Wadena: Although they imprisoned my body, my mind was still free and I just made up my mind that they weren't going to break me, you know?
CHIP WADENA WAS ONCE one of the most powerful men in Indian country. He reigned as chairman of White Earth for 20 years, and once served as president of the Minnesota Chippewa Tribe, which encompasses six Minnesota reservations. Now, sipping coffee at his modest home on North Twin Lake in Naytauwash, Wadena says he's shrugging off the bad memories of nearly two-and-a-half years behind bars, and will turn his attention to regaining political power.
Wadena: It's almost like, you can't quit this thing, you know? All your've served people and, to know that they still depend on you, you kind of put your own life aside and start looking to what you can do for those people that are less fortunate. It's tough to just say, to walk away from it, you know what I mean? So I'm going to get active again and I intend to run for tribal chairman again when it comes up.
While Wadena talks about service to his people, some on the reservation say the former chairman worried more about serving himself. The federal indictment that led to his 1996 conviction included charges that Wadena skimmed profits from the Shooting Star Casino, appointed himself to bogus commissions paying handsome salaries, and conspired to rig casino-construction bids so that he and his friends could reap the profits.
Visenor: Personally, I feel that Chip would have a very difficult time to garner that kind of support.
Erma Visenor was among a group called Camp Justice, which helped federal investigators convict Wadena. Visenor is now the White Earth Tribe's secretary-treasurer.
Visenor: What's Chip going to do if he can't be chairman? Most of us have other careers, but he doesn't. And it was a good life for him. I mean, he owes the tribe 470-some-thousand dollars in restitution. Yes, he's had a good life here. And he yearns for that. I mean, didn't Marcos and these people, they yearn for that same position, and went to their grave yearning for that, so I don't see it as any different. He wants to come back.
But Wadena does have some support, even from those who once despised him. Former Tribal Council member Lowell Bellanger was a member of the inner circle of Camp Justice, and he once called Wadena a "dictator. " But Bellanger alleges the new tribal government, headed by Visenor and Chairman John Buckanaga, is worse than the Wadena regime.
Bellanger: There was no change whatever. There is more thievery right now going on. There is no such thing as accountability. I predict that if things don't change and the government don't come in here and take this government and check it out and do some prosecuting, there's going to be violence. There is going to be violence.
Bellanger accuses the current government of oppressing tribal members - of using scare tactics and threats of firings to silence political opposition. And despite Wadena's own documented crimes against the tribe, Bellanger says he forgives the former chairman, and will work to put him back in office.

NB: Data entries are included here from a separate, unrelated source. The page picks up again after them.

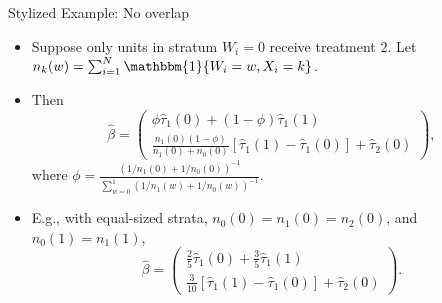 \documentclass[notes,11pt, aspectratio=169]{beamer}
\newcommand\1{\operatorname{\mathbbm{1}}\indicatorfence}
\begin{document}
\begin{frame}{Stylized Example: No overlap}
  \begin{itemize}
  \item Suppose only units in stratum $W_{i}=0$ receive treatment $2$. Let
    $n_{k}(w)=\sum_{i=1}^{N}\1{W_{i}=w,X_{i}=k}$.
  \item Then
    \begin{equation*}
      \hat{\beta}
      =
  \begin{pmatrix}
    \phi\hat{\tau}_{1}(0)+(1-\phi)\hat{\tau}_{1}(1)
    \\
    \frac{n_{1}(0)(1-\phi)}{n_{1}(0)+n_{0}(0)}
    \left[\hat{\tau}_{1}(1)-\hat{\tau}_{1}(0)\right]
    +\hat{\tau}_{2}(0)
  \end{pmatrix},
    \end{equation*}
    where
    $\phi=\frac{(1/n_{1}(0)+1/n_{0}(0))^{-1}}{
      \sum_{w=0}^{1}(1/n_{1}(w)+1/n_{0}(w))^{-1} }$.
  \item E.g., with equal-sized strata, $n_{0}(0)=n_{1}(0)=n_{2}(0)$, and
    $n_{0}(1)=n_{1}(1)$,
    \begin{equation*}
      \hat{\beta}
      =
      \begin{pmatrix}
        \frac{2}{5}\hat{\tau}_{1}(0)+\frac{3}{5}\hat{\tau}_{1}(1)
        \\
        \frac{3}{10}
        \left[\hat{\tau}_{1}(1)-\hat{\tau}_{1}(0)\right]
        +\hat{\tau}_{2}(0)
      \end{pmatrix}.
    \end{equation*}
  \end{itemize}
\end{frame}
\end{document}
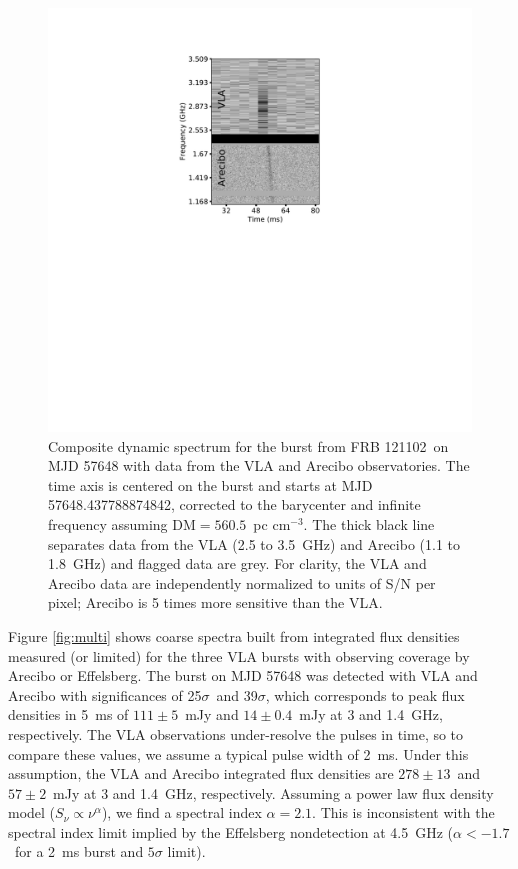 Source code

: \documentclass[twocolumn]{aastex61}
\newcommand{\frb}{FRB 121102}
\begin{document}
\begin{figure}[htb]
\begin{center}
 \includegraphics[trim=250 400 250 80, clip, width=\columnwidth]{aovla_spec.pdf}
 \caption{Composite dynamic spectrum for the burst from \frb\ on MJD 57648 with data from the VLA and Arecibo observatories. The time axis is centered on the burst and starts at MJD 57648.437788874842, corrected to the barycenter and infinite frequency assuming DM$=560.5$\ pc cm$^{-3}$. The thick black line separates data from the VLA (2.5 to 3.5~GHz) and Arecibo (1.1 to 1.8~GHz) and flagged data are grey. For clarity, the VLA and Arecibo data are independently normalized to units of S/N per pixel; Arecibo is 5 times more sensitive than the VLA.
 \label{fig:sgram}}
\end{center}
\end{figure}

Figure \ref{fig:multi} shows coarse spectra built from integrated flux densities measured (or limited) for the three VLA bursts with observing coverage by Arecibo or Effelsberg. The burst on MJD 57648 was detected with VLA and Arecibo with significances of 25$\sigma$\ and 39$\sigma$, which corresponds to peak flux densities in 5~ms of $111\pm5$\ mJy and $14\pm0.4$\ mJy at 3 and 1.4~GHz, respectively. The VLA observations under-resolve the pulses in time, so to compare these values, we assume a typical pulse width of 2~ms. Under this assumption, the VLA and Arecibo integrated flux densities are $278\pm13$\ and $57\pm2$\ mJy at 3 and 1.4~GHz, respectively. Assuming a power law flux density model ($S_{\nu} \propto \nu^{\alpha}$), we find a spectral index $\alpha=2.1$. This is inconsistent with the spectral index limit implied by the Effelsberg nondetection at 4.5~GHz ($\alpha<-1.7$\ for a 2~ms burst and $5\sigma$ limit).
\end{document}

Bellanger: My theory is, he did things wrong, yes, he paid for them. He went in and did his time behind bars. He did his time. All right. Now he's home. Hey, we don't kick a guy when he's down. You don't kick a man when he's down. He done his time. He paid his dept. Okay. It's not for us to kick him. It's for us to pick him up and say, "Mr. Wadena, let us use your experience, and let us use you to do some accountability. You made a mistake, you paid your dept. I hope you learned something. I hope you learned not to do the same thing again, to work with people, and do the right thing. "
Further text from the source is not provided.